HomeDiscoveryNatural Capital ProjectPandas and agricultural best practices at IonE

Pandas and agricultural best practices at IonE

There’s a panda at the Institute on the Environment — a World Wildlife Fund “panda,” that is. Derric Pennington, a senior conservation scientist with WWF and part of Natural Capital Project–WWF, has taken up residency here and is collaborating with IonE on several research projects, including one with The Coca-Cola Company and the Luc Hoffman Institute to assess just how effective sustainability certification standards are at improving our environmental footprint.

Sustainability certification of a commodity is like a best-management-practices treaty among stakeholders in the commodity’s supply chain. Take the Bonsucro certification standard, for example. A worldwide sugar cooperative, Bonsucro requires “producers, buyers and others involved in sugar and ethanol businesses to obtain products derived from sugarcane that have been produced according to agreed, credible, transparent and measurable criteria . . .  that promote measurable improvements in the key economic, environmental and social impacts of sugarcane production,” according to its website. 

In the case of sugar, as in most commodities, the environmental impacts include those affecting ecosystem services such as water use, water quality and greenhouse gas emissions.

This is where WWF comes in.
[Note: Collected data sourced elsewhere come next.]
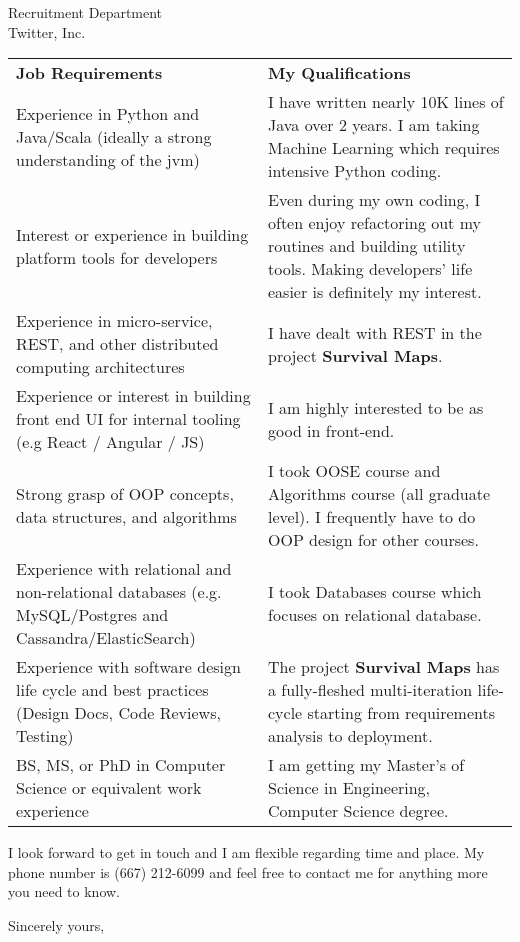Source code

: \documentclass[11pt]{letter} %
\begin{document}
\begin{letter}{Recruitment Department \\
Twitter, Inc.}
\begin{tabular}{p{0.5\linewidth} p{0.5\linewidth}}
\textbf{Job Requirements} & \textbf{My Qualifications} \\
Experience in Python and Java/Scala (ideally a strong understanding of the jvm) & I have written nearly 10K lines of Java over 2 years. I am taking Machine Learning which requires intensive Python coding. \\
Interest or experience in building platform tools for developers & Even during my own coding, I often enjoy refactoring out my routines and building utility tools. Making developers' life easier is definitely my interest.\\
Experience in micro-service, REST, and other distributed computing architectures & I have dealt with REST in the project \textbf{Survival Maps}. \\
Experience or interest in building front end UI for internal tooling (e.g React / Angular / JS) & I am highly interested to be as good in front-end.\\
Strong grasp of OOP concepts, data structures, and algorithms & I took OOSE course and Algorithms course (all graduate level). I frequently have to do OOP design for other courses.\\
Experience with relational and non-relational databases (e.g. MySQL/Postgres and Cassandra/ElasticSearch) & I took Databases course which focuses on relational database. \\
Experience with software design life cycle and best practices (Design Docs, Code Reviews, Testing) & The project \textbf{Survival Maps} has a fully-fleshed multi-iteration life-cycle starting from requirements analysis to deployment. \\
BS, MS, or PhD in Computer Science or equivalent work experience & I am getting my Master's of Science in Engineering, Computer Science degree.
\end{tabular}

I look forward to get in touch and I am flexible regarding time and place. My phone number is (667) 212-6099 and feel free to contact me for anything more you need to know.

\closing{Sincerely yours,}




\end{letter}
\end{document}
One of the world’s largest conservation groups is expanding their scope to research how ecosystem services can benefit both people and wildlife. Pennington is helping inform the organization about whether certification can help agribusinesses that buy agricultural commodities such as sugar, palm oil, soy and timber influence the sustainability of their production. If so, it could greatly improve conservation outcomes.

“We want to know, what are the environmental implications of adopting commodity certification?” says Pennington. “If we did adopt 100 percent of certification requirements, what are the expected outcomes?” The answer to those questions can help inform the management decisions of the businesses that produce or purchase the commodities or the policy decisions of the governments that regulate them, he says.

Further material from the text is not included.